## Task brief
Could you restate the entries below word for word and leave the images out?

BEGIN Data

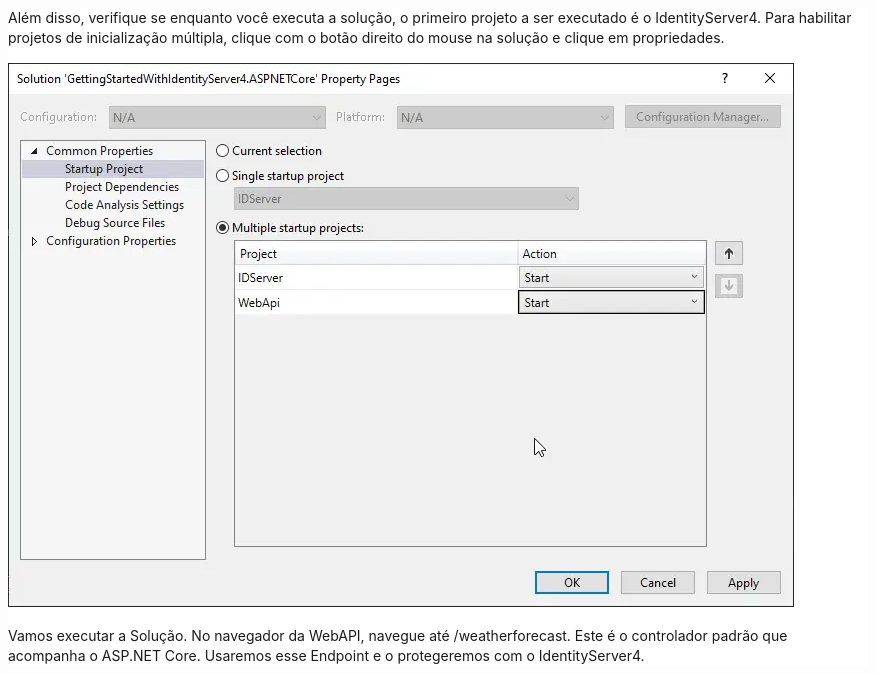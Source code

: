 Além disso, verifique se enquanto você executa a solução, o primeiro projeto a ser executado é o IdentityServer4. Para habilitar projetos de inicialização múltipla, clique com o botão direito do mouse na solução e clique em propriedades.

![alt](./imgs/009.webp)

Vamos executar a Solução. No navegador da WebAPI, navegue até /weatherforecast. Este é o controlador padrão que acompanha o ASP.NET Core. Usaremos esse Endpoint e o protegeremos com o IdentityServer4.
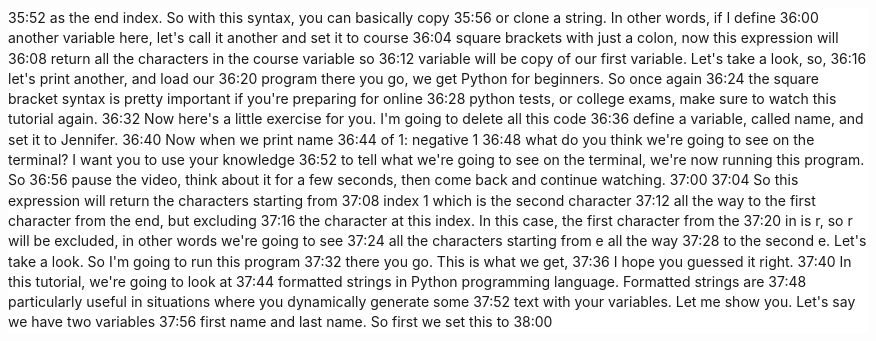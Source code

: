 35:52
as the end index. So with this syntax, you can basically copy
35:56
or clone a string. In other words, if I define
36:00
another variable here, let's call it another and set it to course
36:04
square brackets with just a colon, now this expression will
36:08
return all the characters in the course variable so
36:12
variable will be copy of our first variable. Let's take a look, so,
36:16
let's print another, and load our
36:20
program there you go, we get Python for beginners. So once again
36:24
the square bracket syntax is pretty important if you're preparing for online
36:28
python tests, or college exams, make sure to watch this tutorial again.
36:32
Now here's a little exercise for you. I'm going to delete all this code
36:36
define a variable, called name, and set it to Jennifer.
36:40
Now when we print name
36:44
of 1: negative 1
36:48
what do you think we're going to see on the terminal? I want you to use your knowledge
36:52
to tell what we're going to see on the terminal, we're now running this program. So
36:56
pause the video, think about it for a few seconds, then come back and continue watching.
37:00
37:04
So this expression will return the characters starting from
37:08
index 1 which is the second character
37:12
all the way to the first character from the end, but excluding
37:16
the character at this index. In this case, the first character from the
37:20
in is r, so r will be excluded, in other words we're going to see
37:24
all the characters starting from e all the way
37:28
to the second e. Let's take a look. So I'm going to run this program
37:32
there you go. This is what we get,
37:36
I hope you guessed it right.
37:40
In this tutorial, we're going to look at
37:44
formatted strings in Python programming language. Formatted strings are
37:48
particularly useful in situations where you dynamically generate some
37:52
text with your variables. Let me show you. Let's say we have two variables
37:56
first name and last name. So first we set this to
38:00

END Data

## Solution to this task
Source code

: Além disso, verifique se enquanto você executa a solução, o primeiro projeto a ser executado é o IdentityServer4. Para habilitar projetos de inicialização múltipla, clique com o botão direito do mouse na solução e clique em propriedades.

![alt](./imgs/009.webp)

Vamos executar a Solução. No navegador da WebAPI, navegue até /weatherforecast. Este é o controlador padrão que acompanha o ASP.NET Core. Usaremos esse Endpoint e o protegeremos com o IdentityServer4.
Source code

: 35:52
as the end index. So with this syntax, you can basically copy
35:56
or clone a string. In other words, if I define
36:00
another variable here, let's call it another and set it to course
36:04
square brackets with just a colon, now this expression will
36:08
return all the characters in the course variable so
36:12
variable will be copy of our first variable. Let's take a look, so,
36:16
let's print another, and load our
36:20
program there you go, we get Python for beginners. So once again
36:24
the square bracket syntax is pretty important if you're preparing for online
36:28
python tests, or college exams, make sure to watch this tutorial again.
36:32
Now here's a little exercise for you. I'm going to delete all this code
36:36
define a variable, called name, and set it to Jennifer.
36:40
Now when we print name
36:44
of 1: negative 1
36:48
what do you think we're going to see on the terminal? I want you to use your knowledge
36:52
to tell what we're going to see on the terminal, we're now running this program. So
36:56
pause the video, think about it for a few seconds, then come back and continue watching.
37:00
37:04
So this expression will return the characters starting from
37:08
index 1 which is the second character
37:12
all the way to the first character from the end, but excluding
37:16
the character at this index. In this case, the first character from the
37:20
in is r, so r will be excluded, in other words we're going to see
37:24
all the characters starting from e all the way
37:28
to the second e. Let's take a look. So I'm going to run this program
37:32
there you go. This is what we get,
37:36
I hope you guessed it right.
37:40
In this tutorial, we're going to look at
37:44
formatted strings in Python programming language. Formatted strings are
37:48
particularly useful in situations where you dynamically generate some
37:52
text with your variables. Let me show you. Let's say we have two variables
37:56
first name and last name. So first we set this to
38:00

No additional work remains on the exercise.